[no subject]
From: Sue Conklin (sconklinVinton.COM)
Date: Fri, 11 Apr 1997 11:19:45 -0500
cohousing-l [at] freedom.mtn.orgDate: Fri, 11 Apr 1997 08:35:19 -0500
Reply-To: sconklin [at] vinton.com   Originator: cohousing-l Sender:
cohousing-l [at] freedom.mtn.org     Precedence: bulk        From: Sue Conklin
<cohousing-l [at] freedom.mtn.org>   Subject: COHOUSING & TV X-Comment:
Developing cohousing - collaborative housing communities





Gee, I thought maybe the homeschoolers had something there with having
television at their disposal.  I know there is a  feeling attached with  "I
never watch televison" I get the same kick being able to say "i never
pierced my ears", but I find Sesame Street invaluable.  I find NOVA
extremely informational and educational, I love Austin City Limits which
allows me to see live bands perform at no expense and with a far better
view than I would ever get at a live concert (and with less ear discomfort
and clostraphobia).

I don't think bashing television is productive.  There are a number of
shows out there that if parents would use them, can stimulate discussions
with their children about drugs, teen sex, safe sex, gay pride, teen
relationships, etc.

Televison is how we use it, and if we, as a society would get pro-active
with television instead of ostrich-like, or worse yet, scared rabbit like,
we could change that which is on television and start using it for what it
could be.

I'm not saying watch it all the time, filter as we do our movies.  But
we've just for too long felt we had no say about television and are
throwing the baby out with the bathwater.
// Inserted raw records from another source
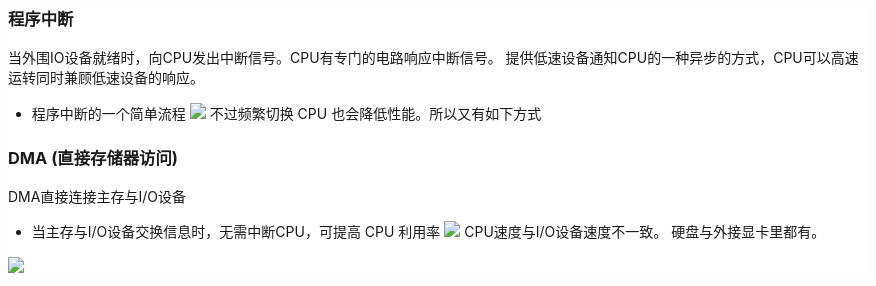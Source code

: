 ### 程序中断

当外围IO设备就绪时，向CPU发出中断信号。CPU有专门的电路响应中断信号。
提供低速设备通知CPU的一种异步的方式，CPU可以高速运转同时兼顾低速设备的响应。

- 程序中断的一个简单流程
  ![](https://img-blog.csdnimg.cn/20210215155540999.png?x-oss-process=image/watermark,type_ZmFuZ3poZW5naGVpdGk,shadow_10,text_SmF2YUVkZ2U=,size_16,color_FFFFFF,t_70)
  不过频繁切换 CPU 也会降低性能。所以又有如下方式

### DMA (直接存储器访问)

DMA直接连接主存与I/O设备

- 当主存与I/O设备交换信息时，无需中断CPU，可提高 CPU 利用率
  ![](https://img-blog.csdnimg.cn/20210215155834806.png?x-oss-process=image/watermark,type_ZmFuZ3poZW5naGVpdGk,shadow_10,text_SmF2YUVkZ2U=,size_16,color_FFFFFF,t_70)
  CPU速度与I/O设备速度不一致。
  硬盘与外接显卡里都有。

![](https://img-blog.csdnimg.cn/20210215162402746.png?x-oss-process=image/watermark,type_ZmFuZ3poZW5naGVpdGk,shadow_10,text_SmF2YUVkZ2U=,size_16,color_FFFFFF,t_70)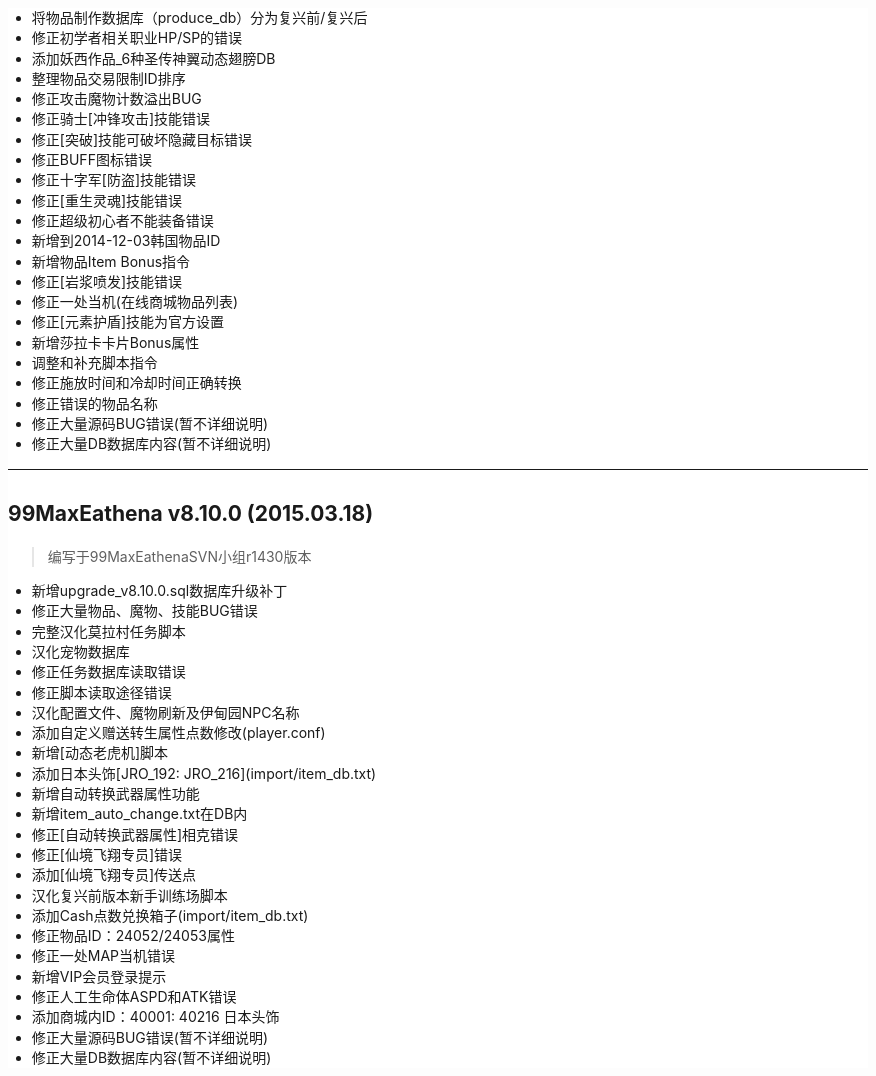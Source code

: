 - 将物品制作数据库（produce_db）分为复兴前/复兴后
- 修正初学者相关职业HP/SP的错误
- 添加妖西作品_6种圣传神翼动态翅膀DB
- 整理物品交易限制ID排序
- 修正攻击魔物计数溢出BUG
- 修正骑士\[冲锋攻击\]技能错误
- 修正\[突破\]技能可破坏隐藏目标错误
- 修正BUFF图标错误
- 修正十字军\[防盗\]技能错误
- 修正\[重生灵魂\]技能错误
- 修正超级初心者不能装备错误
- 新增到2014-12-03韩国物品ID
- 新增物品Item Bonus指令
- 修正\[岩浆喷发\]技能错误
- 修正一处当机(在线商城物品列表)
- 修正\[元素护盾\]技能为官方设置
- 新增莎拉卡卡片Bonus属性
- 调整和补充脚本指令
- 修正施放时间和冷却时间正确转换
- 修正错误的物品名称
- 修正大量源码BUG错误(暂不详细说明)
- 修正大量DB数据库内容(暂不详细说明)

------
## 99MaxEathena v8.10.0 (2015.03.18)
> 编写于99MaxEathenaSVN小组r1430版本
- 新增upgrade_v8.10.0.sql数据库升级补丁
- 修正大量物品、魔物、技能BUG错误
- 完整汉化莫拉村任务脚本
- 汉化宠物数据库
- 修正任务数据库读取错误
- 修正脚本读取途径错误
- 汉化配置文件、魔物刷新及伊甸园NPC名称
- 添加自定义赠送转生属性点数修改(player.conf)
- 新增\[动态老虎机\]脚本
- 添加日本头饰\[JRO_192: JRO_216\](import/item_db.txt)
- 新增自动转换武器属性功能
- 新增item_auto_change.txt在DB内
- 修正\[自动转换武器属性\]相克错误
- 修正\[仙境飞翔专员\]错误
- 添加\[仙境飞翔专员\]传送点
- 汉化复兴前版本新手训练场脚本
- 添加Cash点数兑换箱子(import/item_db.txt)
- 修正物品ID：24052/24053属性
- 修正一处MAP当机错误
- 新增VIP会员登录提示
- 修正人工生命体ASPD和ATK错误
- 添加商城内ID：40001: 40216 日本头饰
- 修正大量源码BUG错误(暂不详细说明)
- 修正大量DB数据库内容(暂不详细说明)
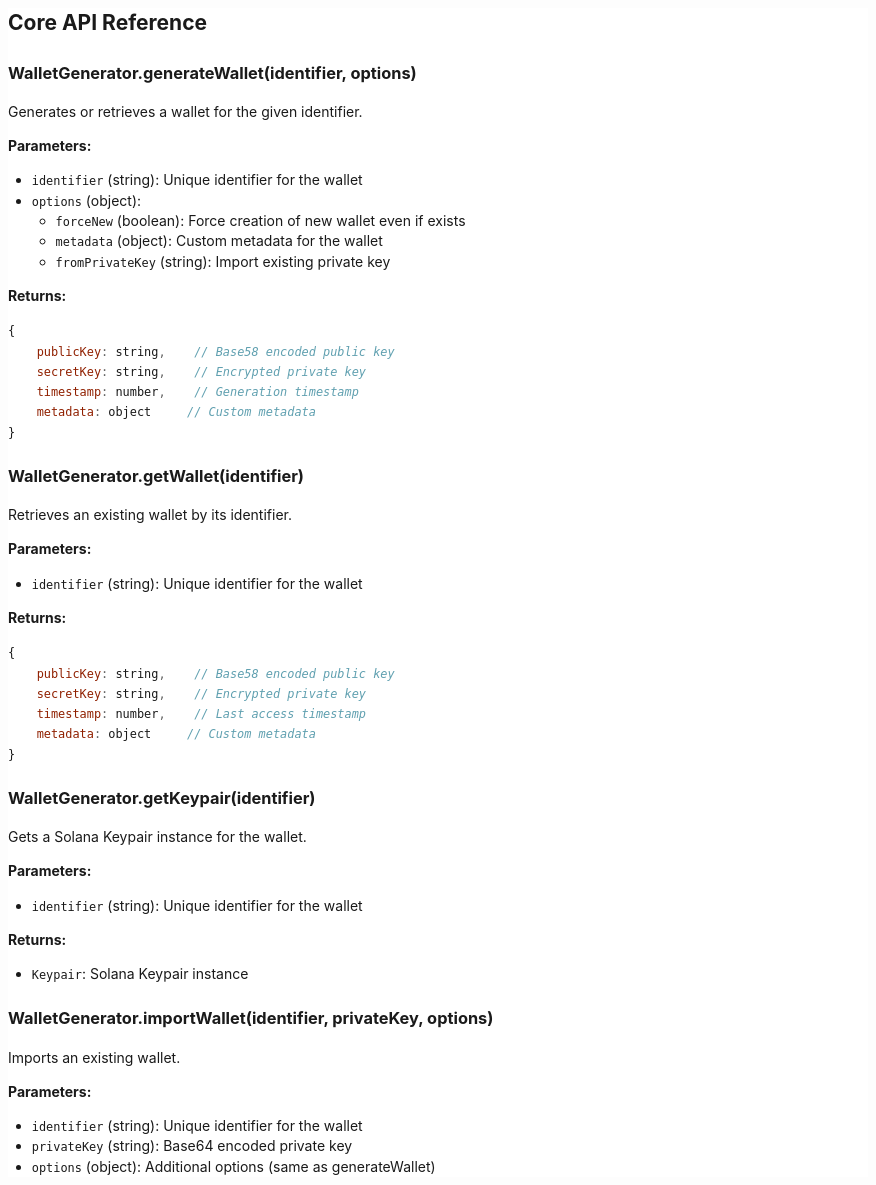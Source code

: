 ## Core API Reference

### WalletGenerator.generateWallet(identifier, options)
Generates or retrieves a wallet for the given identifier.

**Parameters:**
- `identifier` (string): Unique identifier for the wallet
- `options` (object):
  - `forceNew` (boolean): Force creation of new wallet even if exists
  - `metadata` (object): Custom metadata for the wallet
  - `fromPrivateKey` (string): Import existing private key

**Returns:**
```javascript
{
    publicKey: string,    // Base58 encoded public key
    secretKey: string,    // Encrypted private key
    timestamp: number,    // Generation timestamp
    metadata: object     // Custom metadata
}
```

### WalletGenerator.getWallet(identifier)
Retrieves an existing wallet by its identifier.

**Parameters:**
- `identifier` (string): Unique identifier for the wallet

**Returns:**
```javascript
{
    publicKey: string,    // Base58 encoded public key
    secretKey: string,    // Encrypted private key
    timestamp: number,    // Last access timestamp
    metadata: object     // Custom metadata
}
```

### WalletGenerator.getKeypair(identifier)
Gets a Solana Keypair instance for the wallet.

**Parameters:**
- `identifier` (string): Unique identifier for the wallet

**Returns:**
- `Keypair`: Solana Keypair instance

### WalletGenerator.importWallet(identifier, privateKey, options)
Imports an existing wallet.

**Parameters:**
- `identifier` (string): Unique identifier for the wallet
- `privateKey` (string): Base64 encoded private key
- `options` (object): Additional options (same as generateWallet)
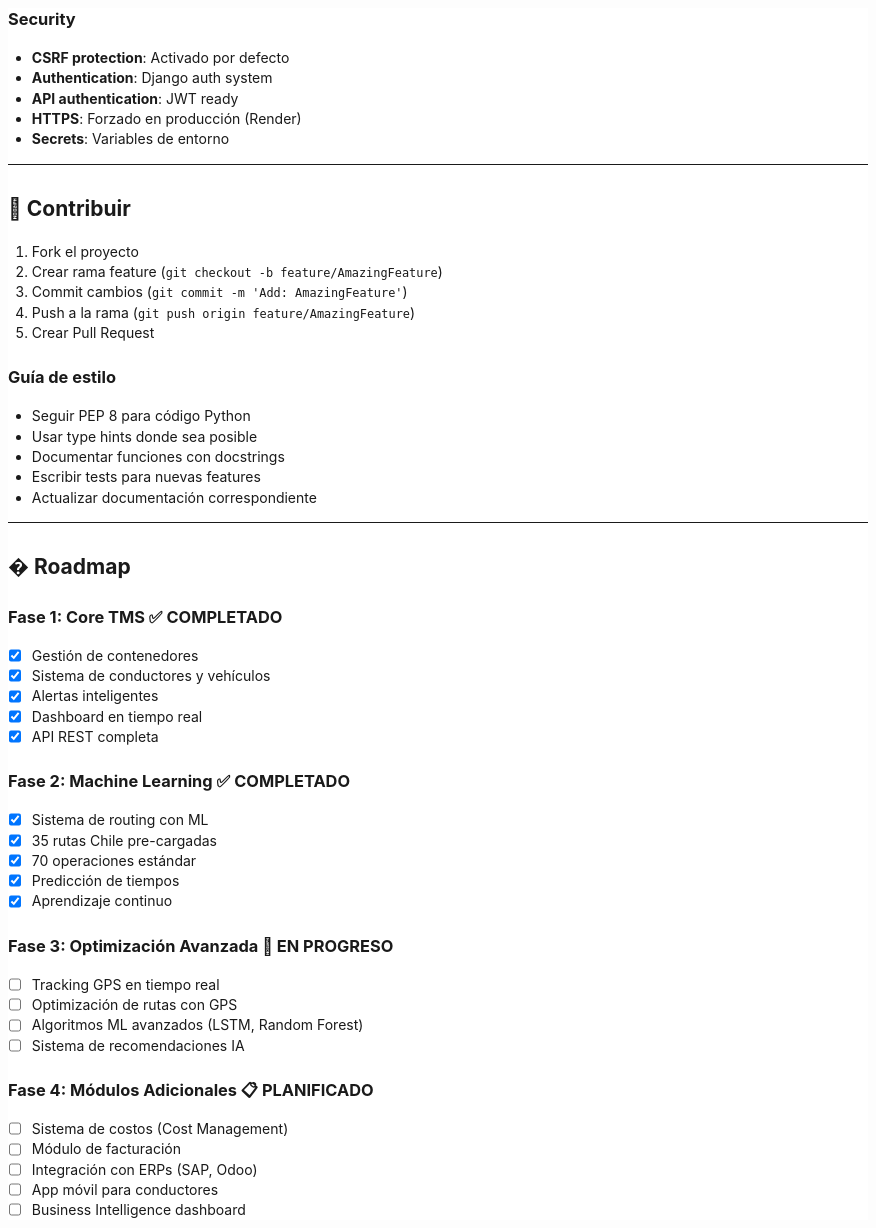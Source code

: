 ### Security
- **CSRF protection**: Activado por defecto
- **Authentication**: Django auth system
- **API authentication**: JWT ready
- **HTTPS**: Forzado en producción (Render)
- **Secrets**: Variables de entorno

---

## 🤝 Contribuir

1. Fork el proyecto
2. Crear rama feature (`git checkout -b feature/AmazingFeature`)
3. Commit cambios (`git commit -m 'Add: AmazingFeature'`)
4. Push a la rama (`git push origin feature/AmazingFeature`)
5. Crear Pull Request

### Guía de estilo
- Seguir PEP 8 para código Python
- Usar type hints donde sea posible
- Documentar funciones con docstrings
- Escribir tests para nuevas features
- Actualizar documentación correspondiente

---

## �️ Roadmap

### Fase 1: Core TMS ✅ COMPLETADO
- [x] Gestión de contenedores
- [x] Sistema de conductores y vehículos
- [x] Alertas inteligentes
- [x] Dashboard en tiempo real
- [x] API REST completa

### Fase 2: Machine Learning ✅ COMPLETADO
- [x] Sistema de routing con ML
- [x] 35 rutas Chile pre-cargadas
- [x] 70 operaciones estándar
- [x] Predicción de tiempos
- [x] Aprendizaje continuo

### Fase 3: Optimización Avanzada 🔄 EN PROGRESO
- [ ] Tracking GPS en tiempo real
- [ ] Optimización de rutas con GPS
- [ ] Algoritmos ML avanzados (LSTM, Random Forest)
- [ ] Sistema de recomendaciones IA

### Fase 4: Módulos Adicionales 📋 PLANIFICADO
- [ ] Sistema de costos (Cost Management)
- [ ] Módulo de facturación
- [ ] Integración con ERPs (SAP, Odoo)
- [ ] App móvil para conductores
- [ ] Business Intelligence dashboard
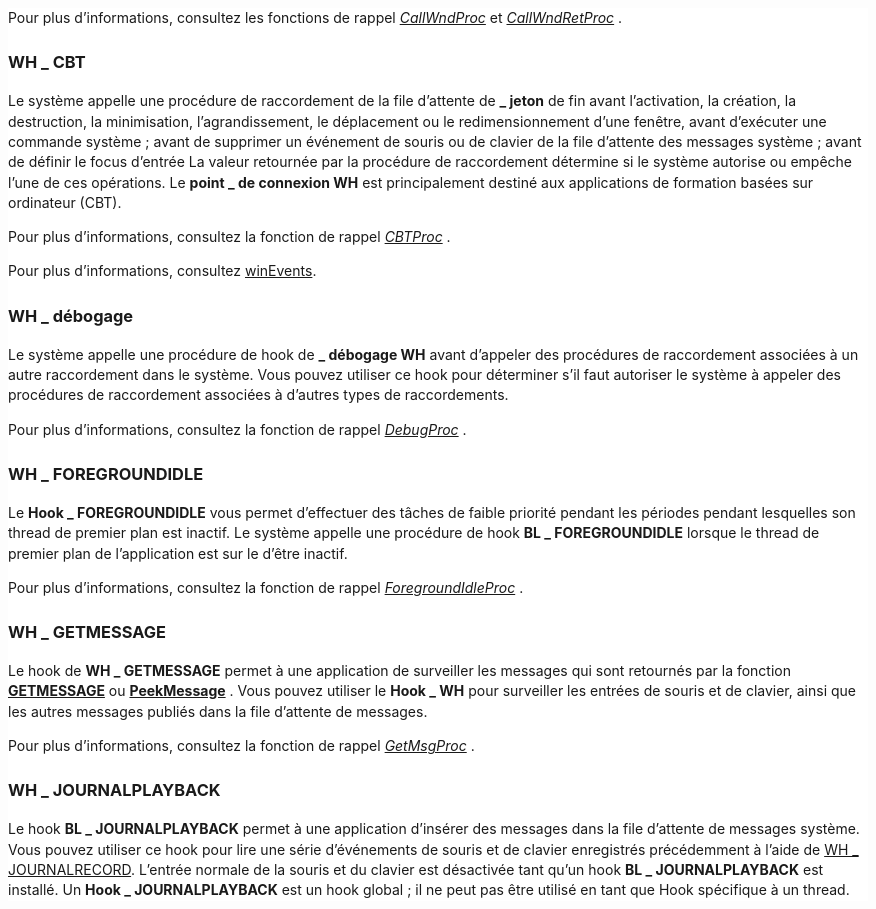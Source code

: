 Pour plus d’informations, consultez les fonctions de rappel [*CallWndProc*](/previous-versions/windows/desktop/legacy/ms644975(v=vs.85)) et [*CallWndRetProc*](/windows/win32/api/winuser/nc-winuser-hookproc) .

### <a name="wh_cbt"></a>WH \_ CBT

Le système appelle une procédure de raccordement de la file d’attente de **\_ jeton** de fin avant l’activation, la création, la destruction, la minimisation, l’agrandissement, le déplacement ou le redimensionnement d’une fenêtre, avant d’exécuter une commande système ; avant de supprimer un événement de souris ou de clavier de la file d’attente des messages système ; avant de définir le focus d’entrée La valeur retournée par la procédure de raccordement détermine si le système autorise ou empêche l’une de ces opérations. Le **point \_ de connexion WH** est principalement destiné aux applications de formation basées sur ordinateur (CBT).

Pour plus d’informations, consultez la fonction de rappel [*CBTProc*](/previous-versions/windows/desktop/legacy/ms644977(v=vs.85)) .

Pour plus d’informations, consultez [winEvents](/windows/desktop/WinAuto/winevents-infrastructure).

### <a name="wh_debug"></a>WH \_ débogage

Le système appelle une procédure de hook de **\_ débogage WH** avant d’appeler des procédures de raccordement associées à un autre raccordement dans le système. Vous pouvez utiliser ce hook pour déterminer s’il faut autoriser le système à appeler des procédures de raccordement associées à d’autres types de raccordements.

Pour plus d’informations, consultez la fonction de rappel [*DebugProc*](/previous-versions/windows/desktop/legacy/ms644978(v=vs.85)) .

### <a name="wh_foregroundidle"></a>WH \_ FOREGROUNDIDLE

Le **Hook \_ FOREGROUNDIDLE** vous permet d’effectuer des tâches de faible priorité pendant les périodes pendant lesquelles son thread de premier plan est inactif. Le système appelle une procédure de hook **BL \_ FOREGROUNDIDLE** lorsque le thread de premier plan de l’application est sur le d’être inactif.

Pour plus d’informations, consultez la fonction de rappel [*ForegroundIdleProc*](/previous-versions/windows/desktop/legacy/ms644980(v=vs.85)) .

### <a name="wh_getmessage"></a>WH \_ GETMESSAGE

Le hook de **WH \_ GETMESSAGE** permet à une application de surveiller les messages qui sont retournés par la fonction [**GETMESSAGE**](/windows/win32/api/winuser/nf-winuser-getmessage) ou [**PeekMessage**](/windows/win32/api/winuser/nf-winuser-peekmessagea) . Vous pouvez utiliser le **Hook \_ WH** pour surveiller les entrées de souris et de clavier, ainsi que les autres messages publiés dans la file d’attente de messages.

Pour plus d’informations, consultez la fonction de rappel [*GetMsgProc*](/previous-versions/windows/desktop/legacy/ms644981(v=vs.85)) .

### <a name="wh_journalplayback"></a>WH \_ JOURNALPLAYBACK

Le hook **BL \_ JOURNALPLAYBACK** permet à une application d’insérer des messages dans la file d’attente de messages système. Vous pouvez utiliser ce hook pour lire une série d’événements de souris et de clavier enregistrés précédemment à l’aide de [WH \_ JOURNALRECORD](#wh_journalrecord). L’entrée normale de la souris et du clavier est désactivée tant qu’un hook **BL \_ JOURNALPLAYBACK** est installé. Un **Hook \_ JOURNALPLAYBACK** est un hook global ; il ne peut pas être utilisé en tant que Hook spécifique à un thread.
We should have been more active in the 50s (or our parents should have
been) to demand the kinds of programs which are actually very useful,
educational and worth watching in groups, stimulating thought, discussion
and creativity.

It's not the medium, and I think it can be very good.  It's how we as
individuals choose to use or not use it.  Instead of plopping a child down
in front of it to watch Sesame Street, many parents have sat with their
child and discussed what big Bird was saying, counting with the child.  and
these children have entered schools far advanced and ready to learn.

Perhaps the homeschoolers are using television in intelligent and creative
ways others haven't thought could be done.